Data extracted from a collection:
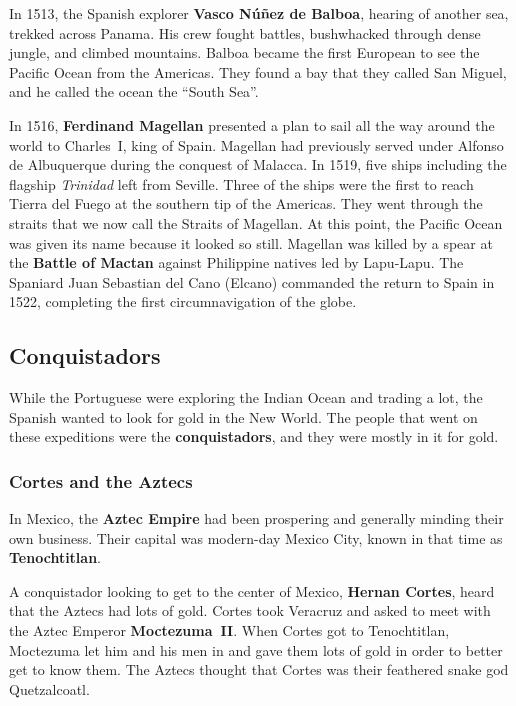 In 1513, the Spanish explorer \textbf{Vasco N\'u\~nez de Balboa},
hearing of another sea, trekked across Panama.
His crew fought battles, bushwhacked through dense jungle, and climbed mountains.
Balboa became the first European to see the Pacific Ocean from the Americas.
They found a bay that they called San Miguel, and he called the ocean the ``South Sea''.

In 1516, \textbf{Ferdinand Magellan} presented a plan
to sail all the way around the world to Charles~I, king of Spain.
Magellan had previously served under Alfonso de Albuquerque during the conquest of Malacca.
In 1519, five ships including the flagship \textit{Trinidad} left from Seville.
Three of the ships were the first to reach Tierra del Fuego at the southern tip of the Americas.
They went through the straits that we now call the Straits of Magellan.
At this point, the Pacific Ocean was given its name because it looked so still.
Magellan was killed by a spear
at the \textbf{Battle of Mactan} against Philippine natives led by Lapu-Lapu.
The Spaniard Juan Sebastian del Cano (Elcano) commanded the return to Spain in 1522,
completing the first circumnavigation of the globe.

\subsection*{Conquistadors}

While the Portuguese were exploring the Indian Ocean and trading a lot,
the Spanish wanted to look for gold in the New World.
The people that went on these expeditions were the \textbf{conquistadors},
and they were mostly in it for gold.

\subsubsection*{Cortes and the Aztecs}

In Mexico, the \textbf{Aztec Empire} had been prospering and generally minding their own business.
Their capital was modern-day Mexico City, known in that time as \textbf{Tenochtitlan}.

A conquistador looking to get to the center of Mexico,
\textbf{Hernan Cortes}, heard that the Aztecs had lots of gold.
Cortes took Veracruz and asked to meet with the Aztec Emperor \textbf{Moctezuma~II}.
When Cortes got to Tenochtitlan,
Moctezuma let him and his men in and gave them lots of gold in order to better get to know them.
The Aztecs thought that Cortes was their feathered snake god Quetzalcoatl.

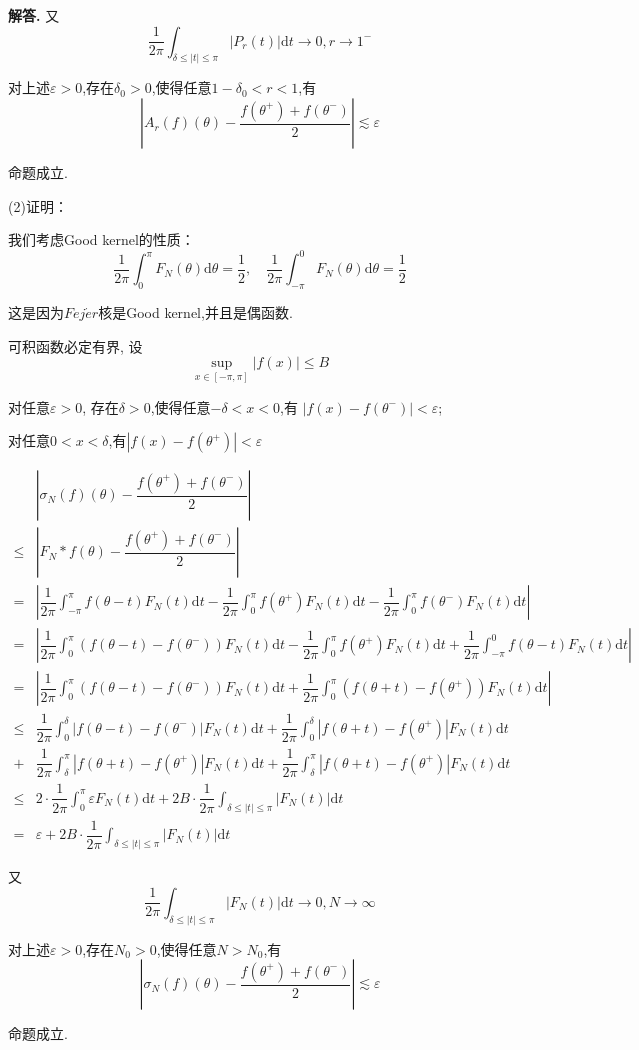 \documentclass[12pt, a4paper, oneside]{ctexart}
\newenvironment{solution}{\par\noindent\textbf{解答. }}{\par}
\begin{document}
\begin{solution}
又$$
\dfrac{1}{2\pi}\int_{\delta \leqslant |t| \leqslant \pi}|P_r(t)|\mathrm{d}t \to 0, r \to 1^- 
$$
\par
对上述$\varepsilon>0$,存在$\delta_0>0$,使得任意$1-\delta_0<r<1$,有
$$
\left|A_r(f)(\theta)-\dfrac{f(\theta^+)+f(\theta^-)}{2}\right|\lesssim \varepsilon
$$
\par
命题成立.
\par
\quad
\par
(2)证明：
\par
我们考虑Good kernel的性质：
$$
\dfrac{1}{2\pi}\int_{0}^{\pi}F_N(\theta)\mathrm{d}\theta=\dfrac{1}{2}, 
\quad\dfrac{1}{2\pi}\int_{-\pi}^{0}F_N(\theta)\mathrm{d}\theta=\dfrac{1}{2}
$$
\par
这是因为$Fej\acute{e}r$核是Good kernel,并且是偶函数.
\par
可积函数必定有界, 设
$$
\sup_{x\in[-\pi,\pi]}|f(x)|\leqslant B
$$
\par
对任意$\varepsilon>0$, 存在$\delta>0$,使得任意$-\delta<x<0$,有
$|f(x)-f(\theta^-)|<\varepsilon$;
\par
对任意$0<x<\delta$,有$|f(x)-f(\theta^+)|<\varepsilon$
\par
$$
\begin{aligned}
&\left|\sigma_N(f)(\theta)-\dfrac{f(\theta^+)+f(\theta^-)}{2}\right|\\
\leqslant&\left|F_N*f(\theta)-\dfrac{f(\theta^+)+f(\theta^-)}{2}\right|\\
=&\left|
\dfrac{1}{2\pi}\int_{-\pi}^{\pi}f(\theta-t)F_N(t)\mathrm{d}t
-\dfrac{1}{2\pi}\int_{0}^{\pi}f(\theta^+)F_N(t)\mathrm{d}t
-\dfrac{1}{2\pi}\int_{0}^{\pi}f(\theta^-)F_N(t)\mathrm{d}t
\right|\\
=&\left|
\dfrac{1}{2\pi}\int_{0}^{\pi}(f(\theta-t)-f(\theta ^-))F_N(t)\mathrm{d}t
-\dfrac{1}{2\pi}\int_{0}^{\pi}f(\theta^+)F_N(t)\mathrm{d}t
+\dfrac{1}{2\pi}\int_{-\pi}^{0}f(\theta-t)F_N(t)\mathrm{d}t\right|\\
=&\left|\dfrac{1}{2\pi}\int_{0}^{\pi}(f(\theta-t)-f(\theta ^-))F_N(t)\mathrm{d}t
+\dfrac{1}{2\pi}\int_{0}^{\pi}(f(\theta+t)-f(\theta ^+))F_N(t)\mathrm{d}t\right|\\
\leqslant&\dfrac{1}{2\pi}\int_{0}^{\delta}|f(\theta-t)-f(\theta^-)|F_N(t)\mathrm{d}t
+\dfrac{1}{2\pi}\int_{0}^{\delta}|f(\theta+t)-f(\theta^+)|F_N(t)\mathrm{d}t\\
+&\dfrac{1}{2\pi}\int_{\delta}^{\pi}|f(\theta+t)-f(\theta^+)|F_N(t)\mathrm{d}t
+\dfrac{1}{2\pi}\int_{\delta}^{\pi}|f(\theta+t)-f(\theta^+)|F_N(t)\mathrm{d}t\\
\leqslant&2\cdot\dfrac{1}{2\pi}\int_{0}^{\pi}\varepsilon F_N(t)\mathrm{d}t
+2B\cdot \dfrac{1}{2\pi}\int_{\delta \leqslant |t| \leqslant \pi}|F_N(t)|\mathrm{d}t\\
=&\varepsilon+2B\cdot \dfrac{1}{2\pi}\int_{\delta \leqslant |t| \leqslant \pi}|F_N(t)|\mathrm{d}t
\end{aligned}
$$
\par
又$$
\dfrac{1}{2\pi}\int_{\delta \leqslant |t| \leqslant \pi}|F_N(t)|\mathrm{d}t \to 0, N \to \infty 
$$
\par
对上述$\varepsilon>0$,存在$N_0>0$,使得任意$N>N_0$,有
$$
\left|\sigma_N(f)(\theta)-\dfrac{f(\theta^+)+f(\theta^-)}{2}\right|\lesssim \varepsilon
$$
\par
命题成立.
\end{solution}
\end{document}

==

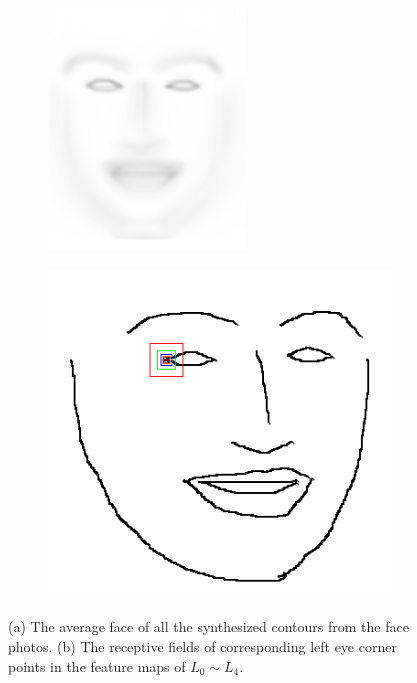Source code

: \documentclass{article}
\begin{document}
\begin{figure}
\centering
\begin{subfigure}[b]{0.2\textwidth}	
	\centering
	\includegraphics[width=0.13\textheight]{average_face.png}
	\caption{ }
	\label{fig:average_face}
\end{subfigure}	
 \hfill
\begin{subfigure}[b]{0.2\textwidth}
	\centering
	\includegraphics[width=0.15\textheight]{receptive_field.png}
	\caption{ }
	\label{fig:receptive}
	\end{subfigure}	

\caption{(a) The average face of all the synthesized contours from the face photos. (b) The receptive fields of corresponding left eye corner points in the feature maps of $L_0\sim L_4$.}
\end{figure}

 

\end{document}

---

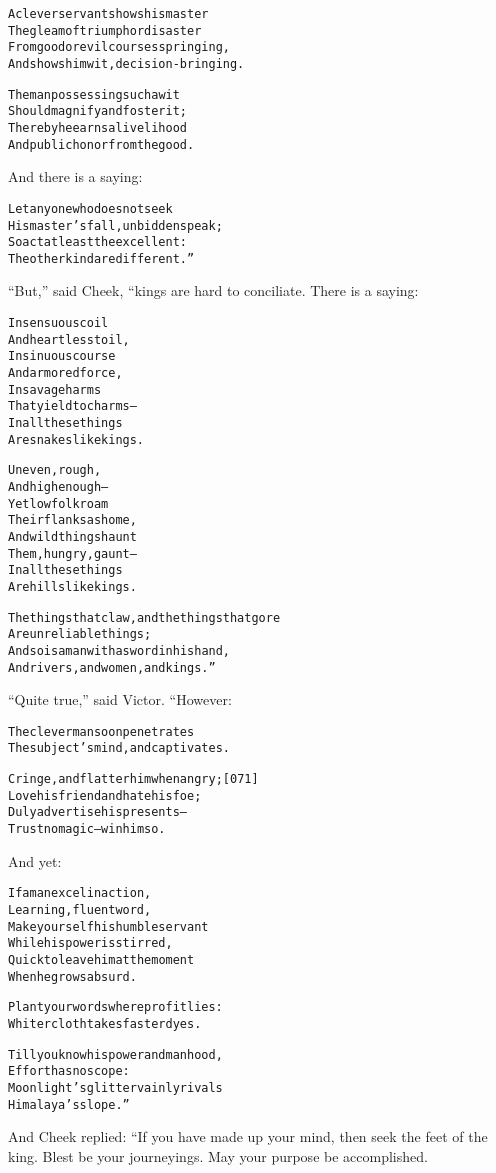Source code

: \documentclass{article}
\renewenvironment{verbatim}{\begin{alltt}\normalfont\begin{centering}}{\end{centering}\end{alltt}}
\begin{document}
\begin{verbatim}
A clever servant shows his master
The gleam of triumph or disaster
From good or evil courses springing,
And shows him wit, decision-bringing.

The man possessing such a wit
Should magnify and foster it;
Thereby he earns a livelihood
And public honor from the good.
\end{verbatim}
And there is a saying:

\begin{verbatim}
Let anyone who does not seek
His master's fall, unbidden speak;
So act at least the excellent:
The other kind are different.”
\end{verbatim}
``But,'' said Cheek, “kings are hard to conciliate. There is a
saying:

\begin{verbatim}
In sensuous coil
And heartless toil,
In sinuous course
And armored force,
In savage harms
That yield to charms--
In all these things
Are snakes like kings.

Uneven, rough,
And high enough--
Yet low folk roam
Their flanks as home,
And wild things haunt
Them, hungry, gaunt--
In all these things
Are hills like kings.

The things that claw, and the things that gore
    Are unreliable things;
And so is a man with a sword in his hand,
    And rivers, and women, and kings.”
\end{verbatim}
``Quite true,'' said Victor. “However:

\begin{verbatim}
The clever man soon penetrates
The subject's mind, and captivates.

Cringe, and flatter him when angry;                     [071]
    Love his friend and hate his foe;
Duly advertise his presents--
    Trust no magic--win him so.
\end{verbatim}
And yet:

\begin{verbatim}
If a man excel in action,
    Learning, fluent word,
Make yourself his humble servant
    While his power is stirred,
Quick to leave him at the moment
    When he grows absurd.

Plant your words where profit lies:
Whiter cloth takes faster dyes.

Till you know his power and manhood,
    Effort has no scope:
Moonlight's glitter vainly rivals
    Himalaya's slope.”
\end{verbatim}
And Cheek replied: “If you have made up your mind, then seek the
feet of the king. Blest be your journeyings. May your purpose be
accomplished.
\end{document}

> Work to complete
Whenever a line in the records above contains the string "clever", copy that line.

> Response to this exercise
A clever servant shows his master
The clever man soon penetrates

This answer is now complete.